Data for analysis Start Marker
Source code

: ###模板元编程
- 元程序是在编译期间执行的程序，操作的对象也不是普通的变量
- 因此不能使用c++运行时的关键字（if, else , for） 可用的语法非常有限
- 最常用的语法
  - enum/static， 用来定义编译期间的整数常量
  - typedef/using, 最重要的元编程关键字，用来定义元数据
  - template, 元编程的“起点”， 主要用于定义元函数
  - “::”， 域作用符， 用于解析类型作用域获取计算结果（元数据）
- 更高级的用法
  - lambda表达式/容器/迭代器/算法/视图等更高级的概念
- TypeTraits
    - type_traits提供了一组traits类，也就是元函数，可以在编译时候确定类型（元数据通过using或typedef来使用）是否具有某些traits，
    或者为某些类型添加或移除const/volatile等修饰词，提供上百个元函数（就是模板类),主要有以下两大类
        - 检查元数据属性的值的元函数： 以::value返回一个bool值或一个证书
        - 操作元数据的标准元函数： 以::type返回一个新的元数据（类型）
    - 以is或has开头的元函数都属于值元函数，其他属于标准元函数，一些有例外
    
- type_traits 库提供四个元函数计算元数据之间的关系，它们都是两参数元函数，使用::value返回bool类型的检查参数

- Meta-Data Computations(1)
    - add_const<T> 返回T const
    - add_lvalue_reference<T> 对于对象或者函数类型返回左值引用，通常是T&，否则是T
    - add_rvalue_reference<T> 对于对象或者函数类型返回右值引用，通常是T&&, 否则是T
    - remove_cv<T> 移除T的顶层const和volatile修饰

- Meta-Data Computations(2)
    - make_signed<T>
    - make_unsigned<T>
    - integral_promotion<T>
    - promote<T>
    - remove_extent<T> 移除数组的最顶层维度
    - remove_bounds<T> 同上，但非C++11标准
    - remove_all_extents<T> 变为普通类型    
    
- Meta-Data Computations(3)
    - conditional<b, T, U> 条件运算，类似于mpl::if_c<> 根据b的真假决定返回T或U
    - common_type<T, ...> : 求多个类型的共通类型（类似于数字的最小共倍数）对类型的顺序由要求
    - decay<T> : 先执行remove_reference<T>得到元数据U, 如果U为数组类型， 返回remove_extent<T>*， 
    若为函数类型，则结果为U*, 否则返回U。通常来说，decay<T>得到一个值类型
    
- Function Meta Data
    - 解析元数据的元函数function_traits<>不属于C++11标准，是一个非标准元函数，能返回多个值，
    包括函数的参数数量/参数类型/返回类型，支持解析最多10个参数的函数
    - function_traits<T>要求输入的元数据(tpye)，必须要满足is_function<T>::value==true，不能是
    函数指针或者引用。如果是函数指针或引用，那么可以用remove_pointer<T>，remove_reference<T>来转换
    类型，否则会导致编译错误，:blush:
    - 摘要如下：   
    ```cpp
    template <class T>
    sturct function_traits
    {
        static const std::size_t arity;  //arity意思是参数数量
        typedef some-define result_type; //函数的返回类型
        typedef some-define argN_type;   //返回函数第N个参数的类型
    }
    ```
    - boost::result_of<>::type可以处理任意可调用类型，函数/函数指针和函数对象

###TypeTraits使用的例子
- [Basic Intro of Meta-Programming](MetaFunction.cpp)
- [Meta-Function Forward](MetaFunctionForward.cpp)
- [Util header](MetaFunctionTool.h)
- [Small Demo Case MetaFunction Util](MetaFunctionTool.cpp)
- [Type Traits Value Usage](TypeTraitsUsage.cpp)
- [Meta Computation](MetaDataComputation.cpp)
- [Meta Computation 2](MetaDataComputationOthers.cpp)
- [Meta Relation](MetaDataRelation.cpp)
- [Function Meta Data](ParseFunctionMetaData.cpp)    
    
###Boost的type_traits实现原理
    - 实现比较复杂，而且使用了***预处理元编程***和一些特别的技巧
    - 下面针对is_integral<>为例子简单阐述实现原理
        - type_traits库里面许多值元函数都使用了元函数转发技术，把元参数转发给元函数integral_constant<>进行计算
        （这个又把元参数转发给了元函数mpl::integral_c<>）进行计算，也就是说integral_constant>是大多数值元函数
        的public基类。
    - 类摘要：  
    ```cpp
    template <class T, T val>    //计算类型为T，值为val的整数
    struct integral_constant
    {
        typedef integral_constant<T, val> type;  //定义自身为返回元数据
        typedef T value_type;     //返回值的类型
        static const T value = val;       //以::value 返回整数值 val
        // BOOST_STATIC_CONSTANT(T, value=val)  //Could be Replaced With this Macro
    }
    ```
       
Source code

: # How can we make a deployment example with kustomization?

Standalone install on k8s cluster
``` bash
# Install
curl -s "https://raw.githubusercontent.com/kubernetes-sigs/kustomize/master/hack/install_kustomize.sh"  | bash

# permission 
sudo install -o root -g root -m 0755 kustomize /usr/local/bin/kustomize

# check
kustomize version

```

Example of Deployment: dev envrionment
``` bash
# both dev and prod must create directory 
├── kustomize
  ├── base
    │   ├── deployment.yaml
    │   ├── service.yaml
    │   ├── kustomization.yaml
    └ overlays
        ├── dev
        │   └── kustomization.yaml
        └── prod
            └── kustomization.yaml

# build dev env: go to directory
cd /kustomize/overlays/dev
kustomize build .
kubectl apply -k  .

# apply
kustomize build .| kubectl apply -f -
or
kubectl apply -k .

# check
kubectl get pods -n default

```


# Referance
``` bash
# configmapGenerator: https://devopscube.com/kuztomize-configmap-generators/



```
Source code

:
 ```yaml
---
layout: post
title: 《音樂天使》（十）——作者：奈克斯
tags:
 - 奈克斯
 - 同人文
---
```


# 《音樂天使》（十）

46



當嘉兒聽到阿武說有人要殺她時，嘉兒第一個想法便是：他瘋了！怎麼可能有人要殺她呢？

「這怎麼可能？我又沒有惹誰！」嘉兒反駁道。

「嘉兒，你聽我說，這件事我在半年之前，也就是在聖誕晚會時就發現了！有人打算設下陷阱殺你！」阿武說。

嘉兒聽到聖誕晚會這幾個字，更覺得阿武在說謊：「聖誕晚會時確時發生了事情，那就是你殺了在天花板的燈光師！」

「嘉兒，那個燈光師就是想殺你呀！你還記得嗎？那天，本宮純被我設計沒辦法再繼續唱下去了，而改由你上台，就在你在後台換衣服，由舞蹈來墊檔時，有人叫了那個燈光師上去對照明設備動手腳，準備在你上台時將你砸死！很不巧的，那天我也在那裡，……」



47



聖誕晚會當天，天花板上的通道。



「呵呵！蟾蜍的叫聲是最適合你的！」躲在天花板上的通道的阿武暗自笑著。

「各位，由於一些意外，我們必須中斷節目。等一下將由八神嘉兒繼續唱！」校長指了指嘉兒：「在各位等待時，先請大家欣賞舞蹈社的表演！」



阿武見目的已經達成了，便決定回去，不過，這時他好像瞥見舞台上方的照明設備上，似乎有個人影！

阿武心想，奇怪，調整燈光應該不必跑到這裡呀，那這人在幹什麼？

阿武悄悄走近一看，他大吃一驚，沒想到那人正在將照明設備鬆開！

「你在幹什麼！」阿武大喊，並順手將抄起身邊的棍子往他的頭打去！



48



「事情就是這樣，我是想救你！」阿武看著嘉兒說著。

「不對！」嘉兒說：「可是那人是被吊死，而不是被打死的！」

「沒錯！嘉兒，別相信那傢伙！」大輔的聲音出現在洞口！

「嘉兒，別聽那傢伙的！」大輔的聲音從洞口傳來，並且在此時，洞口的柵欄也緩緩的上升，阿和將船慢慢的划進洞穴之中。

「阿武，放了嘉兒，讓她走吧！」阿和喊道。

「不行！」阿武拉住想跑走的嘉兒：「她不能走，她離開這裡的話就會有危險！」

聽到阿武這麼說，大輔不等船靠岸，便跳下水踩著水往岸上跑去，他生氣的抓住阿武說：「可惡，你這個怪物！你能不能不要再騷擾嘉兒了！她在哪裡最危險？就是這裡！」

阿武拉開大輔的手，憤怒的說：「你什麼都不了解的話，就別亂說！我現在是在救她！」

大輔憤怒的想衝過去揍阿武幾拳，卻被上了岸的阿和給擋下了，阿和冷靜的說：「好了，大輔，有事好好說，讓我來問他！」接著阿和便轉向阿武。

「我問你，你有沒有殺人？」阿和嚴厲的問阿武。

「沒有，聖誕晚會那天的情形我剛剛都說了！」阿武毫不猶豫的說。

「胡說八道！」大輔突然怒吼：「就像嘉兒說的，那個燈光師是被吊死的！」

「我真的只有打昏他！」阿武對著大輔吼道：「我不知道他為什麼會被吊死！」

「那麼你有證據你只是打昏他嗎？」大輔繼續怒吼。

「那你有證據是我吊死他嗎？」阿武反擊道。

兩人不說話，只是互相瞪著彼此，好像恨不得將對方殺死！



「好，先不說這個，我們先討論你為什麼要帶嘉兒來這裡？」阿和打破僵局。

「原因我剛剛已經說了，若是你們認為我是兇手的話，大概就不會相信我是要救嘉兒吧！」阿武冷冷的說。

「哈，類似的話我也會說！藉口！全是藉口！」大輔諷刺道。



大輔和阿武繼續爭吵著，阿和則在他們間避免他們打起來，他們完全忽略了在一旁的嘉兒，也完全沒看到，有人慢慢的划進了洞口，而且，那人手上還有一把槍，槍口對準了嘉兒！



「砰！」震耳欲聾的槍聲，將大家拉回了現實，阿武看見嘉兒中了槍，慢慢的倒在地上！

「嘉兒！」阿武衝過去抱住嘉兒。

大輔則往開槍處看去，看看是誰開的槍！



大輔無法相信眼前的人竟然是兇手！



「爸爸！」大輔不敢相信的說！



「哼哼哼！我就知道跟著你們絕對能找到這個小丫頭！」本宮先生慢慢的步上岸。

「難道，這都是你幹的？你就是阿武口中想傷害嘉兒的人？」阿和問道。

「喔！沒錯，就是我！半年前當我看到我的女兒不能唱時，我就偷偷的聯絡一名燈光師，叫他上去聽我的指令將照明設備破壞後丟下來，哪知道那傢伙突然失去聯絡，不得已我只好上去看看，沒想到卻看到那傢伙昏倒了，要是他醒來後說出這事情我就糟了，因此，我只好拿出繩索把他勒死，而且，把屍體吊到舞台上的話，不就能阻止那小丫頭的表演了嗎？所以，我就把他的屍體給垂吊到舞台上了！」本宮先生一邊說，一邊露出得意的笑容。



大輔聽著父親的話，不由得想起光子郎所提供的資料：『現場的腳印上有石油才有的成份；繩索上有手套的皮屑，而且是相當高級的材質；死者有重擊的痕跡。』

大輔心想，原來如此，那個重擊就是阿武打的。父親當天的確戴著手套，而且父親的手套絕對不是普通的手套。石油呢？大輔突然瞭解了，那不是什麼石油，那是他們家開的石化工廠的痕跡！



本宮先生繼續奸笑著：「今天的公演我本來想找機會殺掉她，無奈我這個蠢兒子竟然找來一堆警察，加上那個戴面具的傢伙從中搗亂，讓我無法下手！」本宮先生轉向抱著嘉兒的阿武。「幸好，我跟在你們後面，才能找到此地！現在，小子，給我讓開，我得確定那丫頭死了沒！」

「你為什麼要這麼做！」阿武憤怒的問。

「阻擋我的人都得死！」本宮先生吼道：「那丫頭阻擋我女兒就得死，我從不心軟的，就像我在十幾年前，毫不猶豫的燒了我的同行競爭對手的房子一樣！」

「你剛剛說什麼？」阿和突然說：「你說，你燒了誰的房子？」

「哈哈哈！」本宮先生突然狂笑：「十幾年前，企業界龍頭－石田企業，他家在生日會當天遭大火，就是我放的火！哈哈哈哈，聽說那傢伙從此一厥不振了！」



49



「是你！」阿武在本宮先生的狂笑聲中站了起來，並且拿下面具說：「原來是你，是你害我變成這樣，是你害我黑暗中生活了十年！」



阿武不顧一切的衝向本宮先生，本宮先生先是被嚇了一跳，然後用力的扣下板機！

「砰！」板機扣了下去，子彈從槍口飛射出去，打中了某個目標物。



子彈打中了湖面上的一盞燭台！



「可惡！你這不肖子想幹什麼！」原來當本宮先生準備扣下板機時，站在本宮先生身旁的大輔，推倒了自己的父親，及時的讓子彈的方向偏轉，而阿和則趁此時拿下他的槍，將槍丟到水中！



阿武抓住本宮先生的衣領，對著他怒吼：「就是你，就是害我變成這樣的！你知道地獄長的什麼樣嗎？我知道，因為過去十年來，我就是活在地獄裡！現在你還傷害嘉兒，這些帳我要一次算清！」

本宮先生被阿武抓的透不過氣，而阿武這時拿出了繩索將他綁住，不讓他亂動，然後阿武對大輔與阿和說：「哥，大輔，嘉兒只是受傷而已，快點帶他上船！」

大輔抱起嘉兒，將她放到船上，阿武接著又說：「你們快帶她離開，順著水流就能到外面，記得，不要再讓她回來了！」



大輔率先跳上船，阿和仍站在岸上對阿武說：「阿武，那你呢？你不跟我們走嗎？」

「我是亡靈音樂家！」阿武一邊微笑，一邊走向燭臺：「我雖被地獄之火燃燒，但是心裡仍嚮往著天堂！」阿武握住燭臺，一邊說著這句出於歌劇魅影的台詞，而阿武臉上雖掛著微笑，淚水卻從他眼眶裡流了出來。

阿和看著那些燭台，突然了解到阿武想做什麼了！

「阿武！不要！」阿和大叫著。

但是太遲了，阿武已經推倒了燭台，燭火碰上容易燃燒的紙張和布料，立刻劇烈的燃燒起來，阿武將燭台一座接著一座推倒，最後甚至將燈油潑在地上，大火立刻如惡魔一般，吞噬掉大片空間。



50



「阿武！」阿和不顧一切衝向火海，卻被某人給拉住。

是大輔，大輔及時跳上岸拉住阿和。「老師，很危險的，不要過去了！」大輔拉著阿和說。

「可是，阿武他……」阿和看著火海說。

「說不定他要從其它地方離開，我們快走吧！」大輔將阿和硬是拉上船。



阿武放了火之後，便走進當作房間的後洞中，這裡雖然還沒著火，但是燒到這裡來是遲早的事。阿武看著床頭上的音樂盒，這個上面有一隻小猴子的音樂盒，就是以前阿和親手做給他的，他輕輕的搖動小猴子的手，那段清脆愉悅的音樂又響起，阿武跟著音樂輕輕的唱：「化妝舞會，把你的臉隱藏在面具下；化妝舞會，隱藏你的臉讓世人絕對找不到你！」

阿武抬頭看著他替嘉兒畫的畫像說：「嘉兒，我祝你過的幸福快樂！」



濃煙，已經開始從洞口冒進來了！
Data for analysis End Marker
> _Work to be completed_:
What you give back should be only the lines of the records above, starting at the line with "- 元程序是在编译期间执行的程序，操作的对象也不是普通的变量" and ending at the line with "- type_traits提", restated word for word.

> _Result of the exercise_:
- 元程序是在编译期间执行的程序，操作的对象也不是普通的变量
- 因此不能使用c++运行时的关键字（if, else , for） 可用的语法非常有限
- 最常用的语法
  - enum/static， 用来定义编译期间的整数常量
  - typedef/using, 最重要的元编程关键字，用来定义元数据
  - template, 元编程的“起点”， 主要用于定义元函数
  - “::”， 域作用符， 用于解析类型作用域获取计算结果（元数据）
- 更高级的用法
  - lambda表达式/容器/迭代器/算法/视图等更高级的概念
- TypeTraits
    - type_traits提供了一组traits类，也就是元函数，可以在编译时候确定类型（元数据通过using或typedef来使用）是否具有某些traits，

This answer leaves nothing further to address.